Don't Shop at Best Buy!

One thing I've been teaching my little boy is to avoid shopping at Best Buy at all cost. The store puts customer service at the bottom of its priority list. In fact, customer service agents at Best Buy are encouraged and incented to give customers a HARD TIME when returning their products. Please don't shop there. If you have to buy something from a store like Best Buy, go to Circuit City. Or better yet, go to Costco. Costco's return policy is top notch, and their prices are low everyday.

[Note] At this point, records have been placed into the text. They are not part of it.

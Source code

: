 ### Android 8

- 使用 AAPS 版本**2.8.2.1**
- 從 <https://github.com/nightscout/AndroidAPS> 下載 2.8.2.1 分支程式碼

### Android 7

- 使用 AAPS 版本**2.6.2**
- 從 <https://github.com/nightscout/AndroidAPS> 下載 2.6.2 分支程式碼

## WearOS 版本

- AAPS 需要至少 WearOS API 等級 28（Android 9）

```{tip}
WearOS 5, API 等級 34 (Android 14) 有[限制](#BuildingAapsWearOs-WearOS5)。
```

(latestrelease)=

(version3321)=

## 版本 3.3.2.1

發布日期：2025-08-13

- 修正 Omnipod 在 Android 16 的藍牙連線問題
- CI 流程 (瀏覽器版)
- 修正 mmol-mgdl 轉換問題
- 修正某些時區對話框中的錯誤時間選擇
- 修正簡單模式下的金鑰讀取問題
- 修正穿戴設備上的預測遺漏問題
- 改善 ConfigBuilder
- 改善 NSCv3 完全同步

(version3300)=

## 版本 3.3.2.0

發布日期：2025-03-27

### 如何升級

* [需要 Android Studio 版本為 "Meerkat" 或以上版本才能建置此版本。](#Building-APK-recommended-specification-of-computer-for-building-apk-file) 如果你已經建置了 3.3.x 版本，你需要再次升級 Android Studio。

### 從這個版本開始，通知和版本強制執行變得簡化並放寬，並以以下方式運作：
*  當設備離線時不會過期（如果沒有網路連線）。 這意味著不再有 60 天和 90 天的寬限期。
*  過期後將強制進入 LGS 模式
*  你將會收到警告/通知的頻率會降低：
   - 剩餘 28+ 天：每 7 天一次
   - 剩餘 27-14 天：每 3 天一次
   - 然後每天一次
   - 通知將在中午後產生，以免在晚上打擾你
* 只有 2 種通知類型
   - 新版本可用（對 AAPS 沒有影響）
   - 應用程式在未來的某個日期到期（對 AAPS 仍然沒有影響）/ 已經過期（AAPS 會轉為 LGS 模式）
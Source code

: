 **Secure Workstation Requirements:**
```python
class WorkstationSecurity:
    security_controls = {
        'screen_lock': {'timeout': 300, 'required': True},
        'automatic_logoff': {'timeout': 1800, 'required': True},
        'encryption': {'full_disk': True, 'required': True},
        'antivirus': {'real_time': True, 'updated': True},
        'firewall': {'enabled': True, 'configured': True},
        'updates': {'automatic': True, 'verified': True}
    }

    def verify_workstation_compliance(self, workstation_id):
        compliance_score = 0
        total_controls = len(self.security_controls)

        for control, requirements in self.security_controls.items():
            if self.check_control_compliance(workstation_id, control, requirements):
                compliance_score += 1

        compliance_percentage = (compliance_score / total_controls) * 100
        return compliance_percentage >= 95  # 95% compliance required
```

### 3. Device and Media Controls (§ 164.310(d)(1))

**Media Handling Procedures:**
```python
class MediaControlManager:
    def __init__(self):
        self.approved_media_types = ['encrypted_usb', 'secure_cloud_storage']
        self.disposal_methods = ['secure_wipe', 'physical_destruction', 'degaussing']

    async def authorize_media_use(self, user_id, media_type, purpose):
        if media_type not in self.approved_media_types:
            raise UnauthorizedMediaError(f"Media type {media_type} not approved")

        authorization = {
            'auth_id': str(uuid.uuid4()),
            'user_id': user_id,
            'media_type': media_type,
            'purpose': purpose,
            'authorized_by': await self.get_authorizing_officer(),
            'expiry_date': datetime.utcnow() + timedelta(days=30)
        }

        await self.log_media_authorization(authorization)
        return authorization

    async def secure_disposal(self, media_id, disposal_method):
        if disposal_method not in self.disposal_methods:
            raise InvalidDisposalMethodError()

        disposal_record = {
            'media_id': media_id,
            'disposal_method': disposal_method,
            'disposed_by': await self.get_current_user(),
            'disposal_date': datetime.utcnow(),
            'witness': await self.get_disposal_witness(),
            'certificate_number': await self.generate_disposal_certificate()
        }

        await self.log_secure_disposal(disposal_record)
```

Before Sam was born, a digital camera that we had purchased at Best Buy a couple of years ago (along with a "Performance Service Plan") started behaving badly. I wanted to take a video clip of one of Sam's ultrasounds, but the camera reported "No Memory Stick". I took it in 4 weeks before Deanna's due date and requested them to exchange the camera for a new one since it was the second time I had brought the camera in for service, and I needed to have a camera for Sam's birth. They refused my request and took the camera, telling me it would take 2-3 weeks for the camera to be repaired. 3 weeks went by- no camera. I called the store, visited the store, and finally called Best Buy corporate for some help. Nothing. I eventually got ahold of someone responsive at Best Buy corporate who negotiated a loaner camera from the store that I took the camera to for service. The "Customer Service" manager gave me his word that I could buy an "open-box" camera for the period that I was in need of a camera and return it when my camera came back with NO RESTOCKING FEE. Never mind that the whole concept of a restocking fee is just another way for Best Buy to extract more money from customers. Long story short, when I went to bring the loaner camera back 3 weeks after receiving it they gave me the hardest time. It was absolutely ridiculous. I think every customer that comes to the return desk at Best Buy is seen as the enemy, so the agents are trained to put the screws to each and every one of them.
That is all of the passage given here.